If only she’d learned to use the computer for this. Back then, I didn’t question why she had never learned to use the computer but it would become clearer a decade later when I’d teach her how to use one. It required a lot of patience, which Appa lacked. At the time, my brother and I only really knew how to get a game running. But I’m sure we might have also been tactically reluctant to share the computer with one more person. Back then, I suspect neither of us really knew one could do serious math on it; I definitely thought things like that were either done mentally or on paper and was the whole reason school existed: to torture children with these ideas.
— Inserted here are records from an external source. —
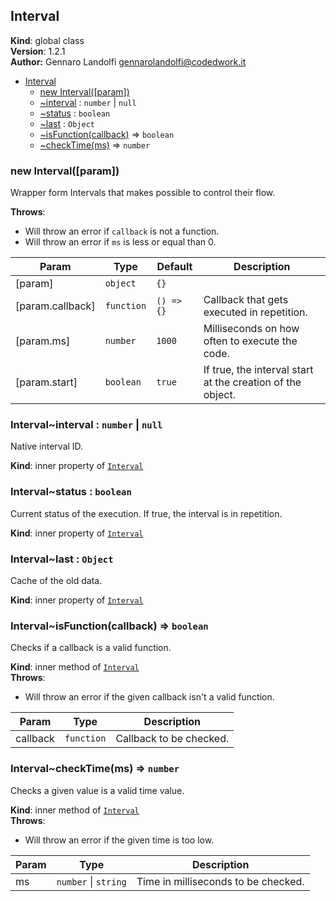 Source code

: <a name="Interval"></a>

## Interval
**Kind**: global class  
**Version**: 1.2.1  
**Author:** Gennaro Landolfi <gennarolandolfi@codedwork.it>  

* [Interval](#Interval)
    * [new Interval([param])](#new_Interval_new)
    * [~interval](#Interval..interval) : <code>number</code> &#124; <code>null</code>
    * [~status](#Interval..status) : <code>boolean</code>
    * [~last](#Interval..last) : <code>Object</code>
    * [~isFunction(callback)](#Interval..isFunction) ⇒ <code>boolean</code>
    * [~checkTime(ms)](#Interval..checkTime) ⇒ <code>number</code>

<a name="new_Interval_new"></a>

### new Interval([param])
Wrapper form Intervals that makes possible to control their flow.

**Throws**:

- Will throw an error if `callback` is not a function.
- Will throw an error if `ms` is less or equal than 0.


| Param | Type | Default | Description |
| --- | --- | --- | --- |
| [param] | <code>object</code> | <code>{}</code> |  |
| [param.callback] | <code>function</code> | <code>() =&gt; {}</code> | Callback that gets executed in repetition. |
| [param.ms] | <code>number</code> | <code>1000</code> | Milliseconds on how often to execute the code. |
| [param.start] | <code>boolean</code> | <code>true</code> | If true, the interval start at the creation of the object. |

<a name="Interval..interval"></a>

### Interval~interval : <code>number</code> &#124; <code>null</code>
Native interval ID.

**Kind**: inner property of <code>[Interval](#Interval)</code>  
<a name="Interval..status"></a>

### Interval~status : <code>boolean</code>
Current status of the execution. If true, the interval is in repetition.

**Kind**: inner property of <code>[Interval](#Interval)</code>  
<a name="Interval..last"></a>

### Interval~last : <code>Object</code>
Cache of the old data.

**Kind**: inner property of <code>[Interval](#Interval)</code>  
<a name="Interval..isFunction"></a>

### Interval~isFunction(callback) ⇒ <code>boolean</code>
Checks if a callback is a valid function.

**Kind**: inner method of <code>[Interval](#Interval)</code>  
**Throws**:

- Will throw an error if the given callback isn't a valid function.


| Param | Type | Description |
| --- | --- | --- |
| callback | <code>function</code> | Callback to be checked. |

<a name="Interval..checkTime"></a>

### Interval~checkTime(ms) ⇒ <code>number</code>
Checks a given value is a valid time value.

**Kind**: inner method of <code>[Interval](#Interval)</code>  
**Throws**:

- Will throw an error if the given time is too low.


| Param | Type | Description |
| --- | --- | --- |
| ms | <code>number</code> &#124; <code>string</code> | Time in milliseconds to be checked. |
Had I paid more attention to what Appa was doing on the computer, that might not have been the case. To this day, I am unsure if it was my lack of curiosity or just the pecking order that prevented me from learning how to use the computer. Or maybe it was some grand design by Appa to keep that knowledge from us so we’d be really good at math for the purpose of exams.

  1. I still think that this is why kids are creative—because it requires a suspension of logic. I wonder what young me would think of my work-life today—the amount I read and limited video game exposure wouldn’t seem fun to teenage me (despite current me enjoying most of what I do today) but I wonder if he would sign-off on it as my just making a compromise?